「省エネ改修は事業化が困難」の先入観を打ち破る 日建設計の「ゼノベ」プロジェクト始動:スマートビル(2/2 ページ)
政府が目標とする2050年までのCO2排出量ゼロ達成には、既存オフィスビルの省エネ化が欠かせない。だが、現状では事業収益化に結び付かず、市場は停滞している。こうした中、日建設計は日本政策投資銀行とDBJアセットマネジメントと手を組み、省エネ改修のメリットを施主や不動産デベロッパーにも“見える化”する「ゼノベ」プロジェクトを開始した。
初弾の「日建ビル1号館」は光熱費削減により、4年で投資を回収
ゼノベプロジェクトの第一弾となったのが、日建設計の大阪本社として1968年に竣工した「日建ビル1号館」の改修プロジェクトだ。

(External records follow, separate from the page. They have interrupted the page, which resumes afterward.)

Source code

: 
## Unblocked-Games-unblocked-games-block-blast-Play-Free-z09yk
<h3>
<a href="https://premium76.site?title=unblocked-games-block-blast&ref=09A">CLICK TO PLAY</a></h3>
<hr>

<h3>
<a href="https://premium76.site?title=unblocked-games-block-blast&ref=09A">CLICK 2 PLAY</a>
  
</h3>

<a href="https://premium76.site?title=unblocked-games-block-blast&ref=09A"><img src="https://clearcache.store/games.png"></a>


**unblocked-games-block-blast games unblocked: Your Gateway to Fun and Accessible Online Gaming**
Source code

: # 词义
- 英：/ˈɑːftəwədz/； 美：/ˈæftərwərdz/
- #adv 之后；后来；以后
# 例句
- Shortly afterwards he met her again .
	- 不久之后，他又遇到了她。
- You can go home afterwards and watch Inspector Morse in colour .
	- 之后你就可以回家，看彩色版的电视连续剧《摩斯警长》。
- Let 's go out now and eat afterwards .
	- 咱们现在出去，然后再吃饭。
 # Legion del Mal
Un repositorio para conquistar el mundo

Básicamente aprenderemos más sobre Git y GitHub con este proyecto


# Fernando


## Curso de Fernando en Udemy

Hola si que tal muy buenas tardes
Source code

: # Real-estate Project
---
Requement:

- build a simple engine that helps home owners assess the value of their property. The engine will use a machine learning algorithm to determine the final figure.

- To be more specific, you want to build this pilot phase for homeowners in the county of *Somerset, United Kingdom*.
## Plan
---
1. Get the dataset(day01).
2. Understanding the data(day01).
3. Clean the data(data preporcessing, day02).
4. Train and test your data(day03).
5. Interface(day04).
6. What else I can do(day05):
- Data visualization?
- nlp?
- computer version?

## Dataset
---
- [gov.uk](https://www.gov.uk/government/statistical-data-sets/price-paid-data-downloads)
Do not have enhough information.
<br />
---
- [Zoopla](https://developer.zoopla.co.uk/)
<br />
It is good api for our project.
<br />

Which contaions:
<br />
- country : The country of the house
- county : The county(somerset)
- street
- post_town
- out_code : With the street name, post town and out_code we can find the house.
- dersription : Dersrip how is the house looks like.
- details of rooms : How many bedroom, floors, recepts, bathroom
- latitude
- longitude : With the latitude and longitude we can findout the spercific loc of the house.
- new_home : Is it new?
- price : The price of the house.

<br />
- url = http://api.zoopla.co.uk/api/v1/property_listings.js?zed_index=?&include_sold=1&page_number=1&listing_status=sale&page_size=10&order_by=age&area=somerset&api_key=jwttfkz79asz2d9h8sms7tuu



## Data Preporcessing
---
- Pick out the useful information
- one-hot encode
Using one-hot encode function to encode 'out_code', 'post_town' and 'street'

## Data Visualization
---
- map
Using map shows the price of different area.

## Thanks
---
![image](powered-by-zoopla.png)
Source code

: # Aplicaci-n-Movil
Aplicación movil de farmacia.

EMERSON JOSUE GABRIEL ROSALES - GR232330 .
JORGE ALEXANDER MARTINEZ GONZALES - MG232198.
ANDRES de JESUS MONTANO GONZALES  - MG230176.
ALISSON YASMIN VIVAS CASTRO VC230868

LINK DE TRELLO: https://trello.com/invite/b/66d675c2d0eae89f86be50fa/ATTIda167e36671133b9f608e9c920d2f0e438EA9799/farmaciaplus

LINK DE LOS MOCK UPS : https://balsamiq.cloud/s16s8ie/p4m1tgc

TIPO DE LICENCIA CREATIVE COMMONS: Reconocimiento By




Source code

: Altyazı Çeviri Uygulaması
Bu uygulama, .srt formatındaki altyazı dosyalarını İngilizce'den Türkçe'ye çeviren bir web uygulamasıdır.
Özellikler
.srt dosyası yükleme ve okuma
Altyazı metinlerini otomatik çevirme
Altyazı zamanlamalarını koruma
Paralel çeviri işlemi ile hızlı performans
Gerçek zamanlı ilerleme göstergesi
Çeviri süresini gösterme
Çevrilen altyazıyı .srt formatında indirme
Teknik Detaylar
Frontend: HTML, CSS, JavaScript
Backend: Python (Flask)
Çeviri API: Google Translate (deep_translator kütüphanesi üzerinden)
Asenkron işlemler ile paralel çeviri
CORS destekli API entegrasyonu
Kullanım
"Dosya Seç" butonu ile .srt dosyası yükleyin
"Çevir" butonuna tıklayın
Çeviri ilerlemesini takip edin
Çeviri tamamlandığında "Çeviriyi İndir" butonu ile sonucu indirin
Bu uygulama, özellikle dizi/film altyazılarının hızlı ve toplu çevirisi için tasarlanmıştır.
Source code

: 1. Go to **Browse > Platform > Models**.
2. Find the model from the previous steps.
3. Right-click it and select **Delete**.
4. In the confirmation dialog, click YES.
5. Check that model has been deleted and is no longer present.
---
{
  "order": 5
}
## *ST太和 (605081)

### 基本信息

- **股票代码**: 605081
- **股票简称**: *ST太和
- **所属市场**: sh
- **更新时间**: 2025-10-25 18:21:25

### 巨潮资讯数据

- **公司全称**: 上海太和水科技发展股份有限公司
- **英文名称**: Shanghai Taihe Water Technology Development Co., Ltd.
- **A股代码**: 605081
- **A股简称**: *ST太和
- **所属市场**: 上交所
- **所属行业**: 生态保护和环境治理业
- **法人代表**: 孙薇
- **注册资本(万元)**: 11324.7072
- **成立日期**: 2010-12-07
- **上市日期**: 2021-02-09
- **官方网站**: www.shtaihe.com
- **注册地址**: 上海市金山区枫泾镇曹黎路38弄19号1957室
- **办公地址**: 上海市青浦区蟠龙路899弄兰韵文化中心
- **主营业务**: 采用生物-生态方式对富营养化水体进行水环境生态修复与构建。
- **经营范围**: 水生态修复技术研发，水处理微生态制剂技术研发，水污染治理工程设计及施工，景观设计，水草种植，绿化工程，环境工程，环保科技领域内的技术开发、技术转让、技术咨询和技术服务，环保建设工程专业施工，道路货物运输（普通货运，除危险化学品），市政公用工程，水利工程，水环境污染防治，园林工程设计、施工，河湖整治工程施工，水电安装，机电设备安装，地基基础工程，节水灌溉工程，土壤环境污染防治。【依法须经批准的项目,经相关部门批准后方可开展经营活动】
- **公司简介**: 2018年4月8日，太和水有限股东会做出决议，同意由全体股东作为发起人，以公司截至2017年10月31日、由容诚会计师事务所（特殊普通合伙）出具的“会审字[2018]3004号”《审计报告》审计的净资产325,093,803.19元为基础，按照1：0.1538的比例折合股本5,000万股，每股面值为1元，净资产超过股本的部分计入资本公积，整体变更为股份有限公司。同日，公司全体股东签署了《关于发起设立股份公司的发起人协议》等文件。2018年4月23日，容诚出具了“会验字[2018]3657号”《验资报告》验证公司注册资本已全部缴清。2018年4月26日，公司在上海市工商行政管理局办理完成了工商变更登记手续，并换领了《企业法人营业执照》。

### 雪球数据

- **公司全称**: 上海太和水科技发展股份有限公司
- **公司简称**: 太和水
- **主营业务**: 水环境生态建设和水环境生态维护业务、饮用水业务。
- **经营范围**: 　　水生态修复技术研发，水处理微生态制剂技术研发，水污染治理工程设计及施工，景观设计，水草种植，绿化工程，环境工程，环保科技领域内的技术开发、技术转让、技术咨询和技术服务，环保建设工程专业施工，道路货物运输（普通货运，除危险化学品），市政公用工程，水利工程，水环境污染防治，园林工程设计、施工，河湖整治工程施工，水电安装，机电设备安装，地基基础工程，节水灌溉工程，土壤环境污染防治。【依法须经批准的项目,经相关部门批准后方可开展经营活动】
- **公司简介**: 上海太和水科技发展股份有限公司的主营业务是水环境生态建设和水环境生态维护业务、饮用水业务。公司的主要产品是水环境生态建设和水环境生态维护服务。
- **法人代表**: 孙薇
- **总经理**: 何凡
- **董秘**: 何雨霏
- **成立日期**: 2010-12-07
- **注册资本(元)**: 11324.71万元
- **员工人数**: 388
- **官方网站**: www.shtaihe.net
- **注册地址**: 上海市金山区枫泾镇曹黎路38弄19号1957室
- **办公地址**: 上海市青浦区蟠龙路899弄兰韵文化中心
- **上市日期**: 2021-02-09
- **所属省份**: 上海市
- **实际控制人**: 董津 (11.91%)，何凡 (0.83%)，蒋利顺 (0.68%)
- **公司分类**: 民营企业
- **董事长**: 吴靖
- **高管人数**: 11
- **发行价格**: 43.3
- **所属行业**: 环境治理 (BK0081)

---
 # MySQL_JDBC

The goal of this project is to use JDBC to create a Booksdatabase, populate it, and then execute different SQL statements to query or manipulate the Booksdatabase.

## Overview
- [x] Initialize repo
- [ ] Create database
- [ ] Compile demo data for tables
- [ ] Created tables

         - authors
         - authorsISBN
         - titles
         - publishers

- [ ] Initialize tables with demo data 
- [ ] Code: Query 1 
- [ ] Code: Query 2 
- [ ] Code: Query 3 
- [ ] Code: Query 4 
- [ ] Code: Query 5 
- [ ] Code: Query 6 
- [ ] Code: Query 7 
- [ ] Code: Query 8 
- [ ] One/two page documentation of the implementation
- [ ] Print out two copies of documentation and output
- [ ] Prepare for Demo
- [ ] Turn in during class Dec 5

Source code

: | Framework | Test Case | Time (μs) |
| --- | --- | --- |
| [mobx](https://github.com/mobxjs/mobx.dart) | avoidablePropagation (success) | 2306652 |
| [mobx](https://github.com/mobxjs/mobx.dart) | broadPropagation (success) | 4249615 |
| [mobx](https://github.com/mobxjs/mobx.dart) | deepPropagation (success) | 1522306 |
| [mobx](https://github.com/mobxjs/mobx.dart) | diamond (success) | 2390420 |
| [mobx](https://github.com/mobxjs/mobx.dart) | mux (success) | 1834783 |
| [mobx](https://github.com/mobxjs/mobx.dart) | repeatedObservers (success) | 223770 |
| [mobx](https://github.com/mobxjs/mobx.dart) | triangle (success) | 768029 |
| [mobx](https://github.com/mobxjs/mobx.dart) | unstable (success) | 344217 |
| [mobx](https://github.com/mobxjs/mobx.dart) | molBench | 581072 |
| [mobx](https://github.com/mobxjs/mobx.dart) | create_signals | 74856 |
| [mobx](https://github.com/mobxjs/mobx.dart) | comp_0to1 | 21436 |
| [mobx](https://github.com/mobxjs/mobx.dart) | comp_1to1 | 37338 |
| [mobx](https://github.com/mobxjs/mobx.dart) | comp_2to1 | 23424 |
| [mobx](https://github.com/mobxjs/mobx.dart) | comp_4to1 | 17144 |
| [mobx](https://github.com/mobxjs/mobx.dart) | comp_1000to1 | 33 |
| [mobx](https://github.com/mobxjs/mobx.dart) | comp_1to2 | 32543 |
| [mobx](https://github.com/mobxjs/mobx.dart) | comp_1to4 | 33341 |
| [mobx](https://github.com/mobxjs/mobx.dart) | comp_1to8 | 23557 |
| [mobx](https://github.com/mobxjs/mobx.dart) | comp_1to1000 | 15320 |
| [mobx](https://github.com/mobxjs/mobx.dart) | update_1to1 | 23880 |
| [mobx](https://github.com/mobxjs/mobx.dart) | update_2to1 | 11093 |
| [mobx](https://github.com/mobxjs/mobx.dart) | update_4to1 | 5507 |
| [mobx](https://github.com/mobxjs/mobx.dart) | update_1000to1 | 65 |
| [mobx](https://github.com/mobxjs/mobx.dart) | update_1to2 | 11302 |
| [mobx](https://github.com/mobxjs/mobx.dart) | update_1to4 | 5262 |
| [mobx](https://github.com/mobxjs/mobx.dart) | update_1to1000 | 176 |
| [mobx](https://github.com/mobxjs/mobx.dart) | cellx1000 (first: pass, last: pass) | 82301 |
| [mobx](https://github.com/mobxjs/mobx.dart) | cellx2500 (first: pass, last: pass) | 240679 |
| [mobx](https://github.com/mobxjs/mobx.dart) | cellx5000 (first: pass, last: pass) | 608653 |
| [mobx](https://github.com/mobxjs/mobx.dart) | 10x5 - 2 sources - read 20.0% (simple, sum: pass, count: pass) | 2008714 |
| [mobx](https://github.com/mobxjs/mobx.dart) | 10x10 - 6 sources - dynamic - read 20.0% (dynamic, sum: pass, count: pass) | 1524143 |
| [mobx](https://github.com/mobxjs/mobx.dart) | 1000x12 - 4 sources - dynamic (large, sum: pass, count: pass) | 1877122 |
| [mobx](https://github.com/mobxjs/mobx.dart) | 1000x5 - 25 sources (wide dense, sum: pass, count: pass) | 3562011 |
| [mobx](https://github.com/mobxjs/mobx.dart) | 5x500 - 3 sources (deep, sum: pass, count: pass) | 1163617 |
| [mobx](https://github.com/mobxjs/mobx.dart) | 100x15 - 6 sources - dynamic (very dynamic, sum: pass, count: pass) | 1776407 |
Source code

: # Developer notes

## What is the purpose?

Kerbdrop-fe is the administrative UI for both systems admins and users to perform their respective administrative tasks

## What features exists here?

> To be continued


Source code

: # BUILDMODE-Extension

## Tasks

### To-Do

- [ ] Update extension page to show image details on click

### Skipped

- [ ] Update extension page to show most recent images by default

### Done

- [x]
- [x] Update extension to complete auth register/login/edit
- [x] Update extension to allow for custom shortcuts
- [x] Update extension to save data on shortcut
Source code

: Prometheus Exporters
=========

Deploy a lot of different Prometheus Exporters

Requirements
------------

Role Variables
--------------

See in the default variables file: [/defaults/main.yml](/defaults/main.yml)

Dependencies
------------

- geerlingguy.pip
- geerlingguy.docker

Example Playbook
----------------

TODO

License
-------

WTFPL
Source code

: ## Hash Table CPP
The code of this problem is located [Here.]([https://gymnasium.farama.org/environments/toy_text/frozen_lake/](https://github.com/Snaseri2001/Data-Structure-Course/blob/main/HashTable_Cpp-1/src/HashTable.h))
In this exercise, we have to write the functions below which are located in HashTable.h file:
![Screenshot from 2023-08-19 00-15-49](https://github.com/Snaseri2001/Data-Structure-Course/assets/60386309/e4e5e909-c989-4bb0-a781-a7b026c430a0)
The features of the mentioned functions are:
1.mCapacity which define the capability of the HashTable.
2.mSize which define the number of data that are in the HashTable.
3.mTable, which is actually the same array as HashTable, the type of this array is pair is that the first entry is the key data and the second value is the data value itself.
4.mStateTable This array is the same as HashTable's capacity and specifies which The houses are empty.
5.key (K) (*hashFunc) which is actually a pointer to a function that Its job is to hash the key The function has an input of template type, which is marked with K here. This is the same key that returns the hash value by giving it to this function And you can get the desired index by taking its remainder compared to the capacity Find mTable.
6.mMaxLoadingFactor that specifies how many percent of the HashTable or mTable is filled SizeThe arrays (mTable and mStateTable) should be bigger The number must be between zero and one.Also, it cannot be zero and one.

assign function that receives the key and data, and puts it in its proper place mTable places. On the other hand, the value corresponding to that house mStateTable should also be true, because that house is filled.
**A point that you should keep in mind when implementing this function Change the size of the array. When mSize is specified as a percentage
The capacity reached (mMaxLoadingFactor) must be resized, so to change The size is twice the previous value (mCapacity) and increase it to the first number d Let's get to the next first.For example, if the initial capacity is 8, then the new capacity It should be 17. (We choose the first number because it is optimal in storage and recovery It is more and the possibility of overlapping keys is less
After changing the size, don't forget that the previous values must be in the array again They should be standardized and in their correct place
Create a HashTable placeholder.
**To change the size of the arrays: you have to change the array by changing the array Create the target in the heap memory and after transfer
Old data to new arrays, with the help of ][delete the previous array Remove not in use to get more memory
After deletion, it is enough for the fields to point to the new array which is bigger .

建物はSRC造/地下1階地上7階建て、延べ4140平方メートルのオフィスビルで、設計・管理は日建設計、施工は藤木工務店が担当し、2025年3月に完了した。
日建ビル1号館はコンクリートに意匠が施され、環境配慮を狙ったルーバーが外観のアクセントとなっていた。そのため、改修工事では既存躯体を生かし、外装は最低限の変更にとどめている。メインは設備の全面改修で、高性能ガラスや低層階二重サッシ化などの断熱強化と高効率機器の採用で、建物の1次エネルギー消費量を50%以上削減する「ZEB Ready」認証を取得している。
省エネ化の設備では、空調容量の最適化のために、空気の搬送動力が少ない天井カセット型空調機の導入や人感センサーを活用した照明ON/OFFの最適化などを行った。オフィスで働く社員には、リフレッシュスペースとなるバルコニーの新設やトイレ、給湯スペースの改修でアメニティーを改善し、ワークプレースの過ごしやすさにも気を配った。
また、建設時に石油由来の建材を減らし、リノリウムシートの使用で25トン、断熱サッシを木製とすることで1.4トンのCO2削減を減らして、建物の運用段階以外での“エンボディードカーボン”のCO2排出量も削減した。
省エネ効果の数値としては、既存建物の構造杭、基礎、躯体を100%再利用したため、建設時のカーボン排出量を2580トン削減した。年間1次エネルギー消費量を基準値から50%以上削減する「ZEB Ready」の基準に沿って改修したことで、今後50年間で1万453トンのCO2排出を減らせる見通しだ。
費用対効果はZEB化の追加コストは約4000万円で、光熱費の削減量は1年目で坪当たり826円/月なので、年間約1200万円の削減となり、約4年でコスト回収が可能だという。
日建設計らは今後、日建ビルで得た各種データや手法を積極的に発信し、不動産の上流に環境改修のメリットを広く知らしめ、市場に機運を醸成させる方針だ。